## WHAT IS NEEDED
Scan the entries below for "PyTorch" and copy each line that holds it.

## DATASET RECORDS
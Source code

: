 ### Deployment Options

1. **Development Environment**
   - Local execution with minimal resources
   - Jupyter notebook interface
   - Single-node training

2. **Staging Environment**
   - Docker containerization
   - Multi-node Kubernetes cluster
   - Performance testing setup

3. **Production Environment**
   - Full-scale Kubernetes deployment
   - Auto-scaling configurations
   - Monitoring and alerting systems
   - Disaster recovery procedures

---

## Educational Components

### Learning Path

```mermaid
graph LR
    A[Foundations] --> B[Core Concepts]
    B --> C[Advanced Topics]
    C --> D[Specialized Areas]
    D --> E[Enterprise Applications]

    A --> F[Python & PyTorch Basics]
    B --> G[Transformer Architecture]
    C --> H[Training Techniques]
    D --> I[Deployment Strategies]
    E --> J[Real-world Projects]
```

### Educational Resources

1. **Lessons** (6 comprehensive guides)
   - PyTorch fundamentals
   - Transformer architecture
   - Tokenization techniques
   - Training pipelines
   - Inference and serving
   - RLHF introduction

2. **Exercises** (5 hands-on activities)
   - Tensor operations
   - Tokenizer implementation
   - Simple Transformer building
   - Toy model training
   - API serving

## SOLUTION TO THE EXERCISE
    A --> F[Python & PyTorch Basics]
   - PyTorch fundamentals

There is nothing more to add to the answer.